Problem:
In the records below, count every line containing "constructorOpt". Reply with the number only.

Exercise material:
▬▬▬▬▬▬
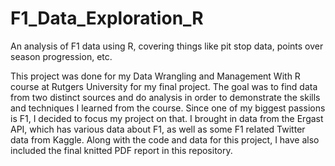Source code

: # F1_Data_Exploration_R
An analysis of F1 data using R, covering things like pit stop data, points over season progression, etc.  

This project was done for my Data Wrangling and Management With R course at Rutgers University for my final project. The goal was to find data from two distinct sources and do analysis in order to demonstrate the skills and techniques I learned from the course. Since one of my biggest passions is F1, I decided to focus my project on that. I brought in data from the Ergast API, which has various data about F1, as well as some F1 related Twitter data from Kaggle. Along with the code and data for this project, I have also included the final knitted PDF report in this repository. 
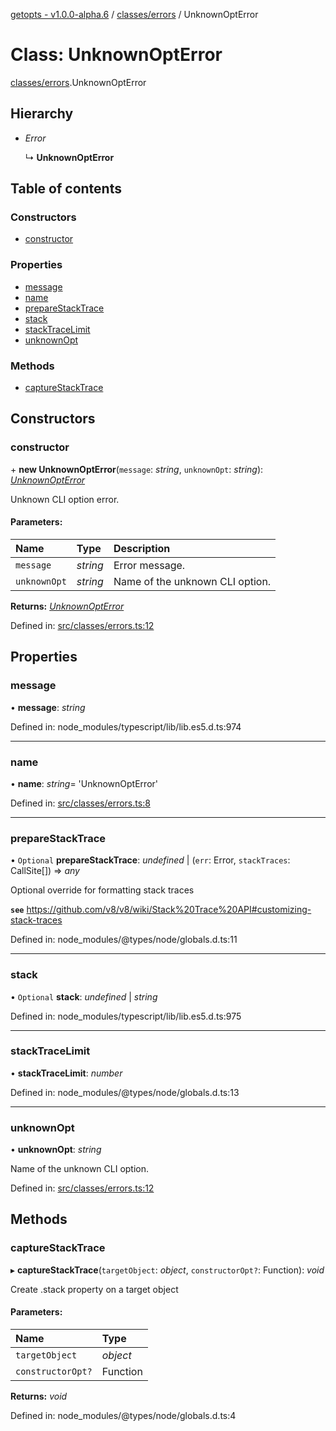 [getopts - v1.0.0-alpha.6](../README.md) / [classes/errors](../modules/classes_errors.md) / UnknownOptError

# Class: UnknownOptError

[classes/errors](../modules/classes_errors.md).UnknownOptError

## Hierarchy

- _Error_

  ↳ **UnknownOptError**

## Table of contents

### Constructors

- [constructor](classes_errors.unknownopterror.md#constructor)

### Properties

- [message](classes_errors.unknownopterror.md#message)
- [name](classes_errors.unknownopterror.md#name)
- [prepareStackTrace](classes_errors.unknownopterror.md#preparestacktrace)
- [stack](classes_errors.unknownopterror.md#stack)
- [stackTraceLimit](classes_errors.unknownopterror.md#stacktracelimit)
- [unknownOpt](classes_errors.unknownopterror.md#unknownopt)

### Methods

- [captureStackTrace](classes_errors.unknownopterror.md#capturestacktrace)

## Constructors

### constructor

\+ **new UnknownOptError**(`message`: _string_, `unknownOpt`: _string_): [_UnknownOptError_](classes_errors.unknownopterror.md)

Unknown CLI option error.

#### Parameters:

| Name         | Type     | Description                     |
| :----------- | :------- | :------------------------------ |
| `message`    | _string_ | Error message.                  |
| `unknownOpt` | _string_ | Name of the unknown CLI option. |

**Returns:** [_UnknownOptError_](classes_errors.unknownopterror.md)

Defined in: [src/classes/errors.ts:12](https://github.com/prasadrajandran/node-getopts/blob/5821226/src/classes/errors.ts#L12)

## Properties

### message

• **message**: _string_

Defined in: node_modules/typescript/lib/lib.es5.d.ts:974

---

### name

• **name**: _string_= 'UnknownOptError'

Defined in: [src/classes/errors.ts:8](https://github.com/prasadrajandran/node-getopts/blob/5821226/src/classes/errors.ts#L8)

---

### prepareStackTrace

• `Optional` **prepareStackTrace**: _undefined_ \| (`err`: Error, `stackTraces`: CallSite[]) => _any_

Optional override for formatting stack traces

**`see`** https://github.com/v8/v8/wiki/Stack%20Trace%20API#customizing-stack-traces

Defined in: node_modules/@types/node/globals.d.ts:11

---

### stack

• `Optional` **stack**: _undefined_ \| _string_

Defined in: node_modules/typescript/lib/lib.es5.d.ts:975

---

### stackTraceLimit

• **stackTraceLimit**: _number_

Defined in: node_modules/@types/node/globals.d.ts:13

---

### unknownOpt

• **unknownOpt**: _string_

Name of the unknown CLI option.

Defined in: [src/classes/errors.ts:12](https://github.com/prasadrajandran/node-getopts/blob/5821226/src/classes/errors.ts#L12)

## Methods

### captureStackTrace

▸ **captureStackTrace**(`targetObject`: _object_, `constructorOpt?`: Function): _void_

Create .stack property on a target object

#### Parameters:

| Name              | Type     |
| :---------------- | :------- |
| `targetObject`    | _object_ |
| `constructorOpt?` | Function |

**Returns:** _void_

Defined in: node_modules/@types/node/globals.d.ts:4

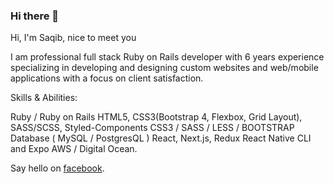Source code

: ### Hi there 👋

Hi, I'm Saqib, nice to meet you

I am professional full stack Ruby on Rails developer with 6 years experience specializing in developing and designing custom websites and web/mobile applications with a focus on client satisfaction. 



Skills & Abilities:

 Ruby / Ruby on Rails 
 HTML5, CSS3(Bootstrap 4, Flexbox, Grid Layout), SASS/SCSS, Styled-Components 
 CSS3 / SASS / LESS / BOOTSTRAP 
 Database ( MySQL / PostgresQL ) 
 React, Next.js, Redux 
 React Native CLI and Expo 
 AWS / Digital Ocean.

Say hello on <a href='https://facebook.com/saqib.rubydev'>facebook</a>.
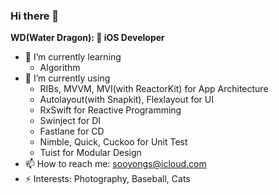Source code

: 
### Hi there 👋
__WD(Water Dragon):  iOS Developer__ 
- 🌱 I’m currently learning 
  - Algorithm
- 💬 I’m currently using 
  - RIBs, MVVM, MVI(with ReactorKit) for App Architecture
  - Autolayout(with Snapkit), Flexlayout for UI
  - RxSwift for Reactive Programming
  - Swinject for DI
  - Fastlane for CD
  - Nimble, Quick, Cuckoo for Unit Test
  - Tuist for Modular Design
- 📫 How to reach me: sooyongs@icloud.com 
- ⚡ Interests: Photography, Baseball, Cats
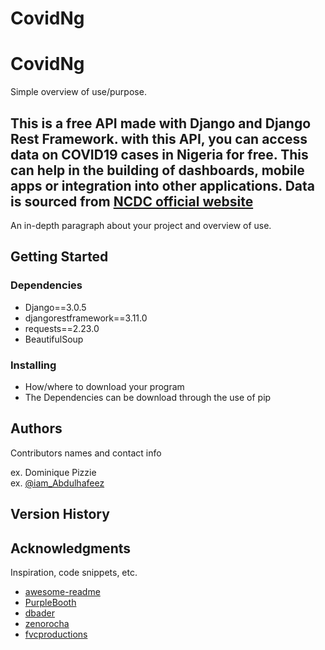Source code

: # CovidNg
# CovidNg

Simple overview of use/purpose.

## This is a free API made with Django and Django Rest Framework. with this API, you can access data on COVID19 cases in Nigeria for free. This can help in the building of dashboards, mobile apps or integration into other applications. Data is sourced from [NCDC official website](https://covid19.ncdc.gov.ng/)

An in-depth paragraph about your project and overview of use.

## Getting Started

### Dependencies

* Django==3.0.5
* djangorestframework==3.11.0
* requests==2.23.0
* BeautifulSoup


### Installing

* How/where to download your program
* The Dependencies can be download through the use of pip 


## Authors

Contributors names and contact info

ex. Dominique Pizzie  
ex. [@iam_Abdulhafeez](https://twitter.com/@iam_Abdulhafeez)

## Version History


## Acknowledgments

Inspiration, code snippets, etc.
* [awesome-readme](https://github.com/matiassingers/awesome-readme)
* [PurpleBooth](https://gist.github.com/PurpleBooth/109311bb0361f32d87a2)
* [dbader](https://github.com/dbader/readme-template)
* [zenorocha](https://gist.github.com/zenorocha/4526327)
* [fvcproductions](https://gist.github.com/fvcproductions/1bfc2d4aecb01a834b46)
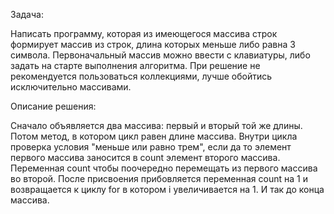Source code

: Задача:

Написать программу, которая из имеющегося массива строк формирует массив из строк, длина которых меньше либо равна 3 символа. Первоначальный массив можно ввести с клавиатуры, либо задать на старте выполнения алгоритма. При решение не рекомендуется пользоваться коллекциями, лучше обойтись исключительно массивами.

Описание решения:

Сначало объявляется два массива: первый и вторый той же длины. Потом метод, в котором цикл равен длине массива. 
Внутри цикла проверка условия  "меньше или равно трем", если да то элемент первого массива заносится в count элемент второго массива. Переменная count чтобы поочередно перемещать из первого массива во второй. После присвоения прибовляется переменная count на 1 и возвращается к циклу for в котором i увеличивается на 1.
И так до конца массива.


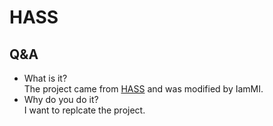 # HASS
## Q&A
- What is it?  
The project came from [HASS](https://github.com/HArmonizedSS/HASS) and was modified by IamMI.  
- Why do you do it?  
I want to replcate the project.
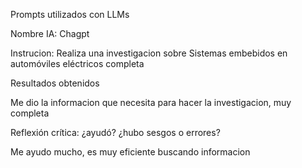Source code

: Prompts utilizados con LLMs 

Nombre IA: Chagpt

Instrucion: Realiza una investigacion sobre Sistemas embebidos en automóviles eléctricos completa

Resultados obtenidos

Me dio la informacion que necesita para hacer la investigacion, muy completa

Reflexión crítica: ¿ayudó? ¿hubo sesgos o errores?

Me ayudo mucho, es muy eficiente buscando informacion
▬▬▬▬▬▬
Your response:
2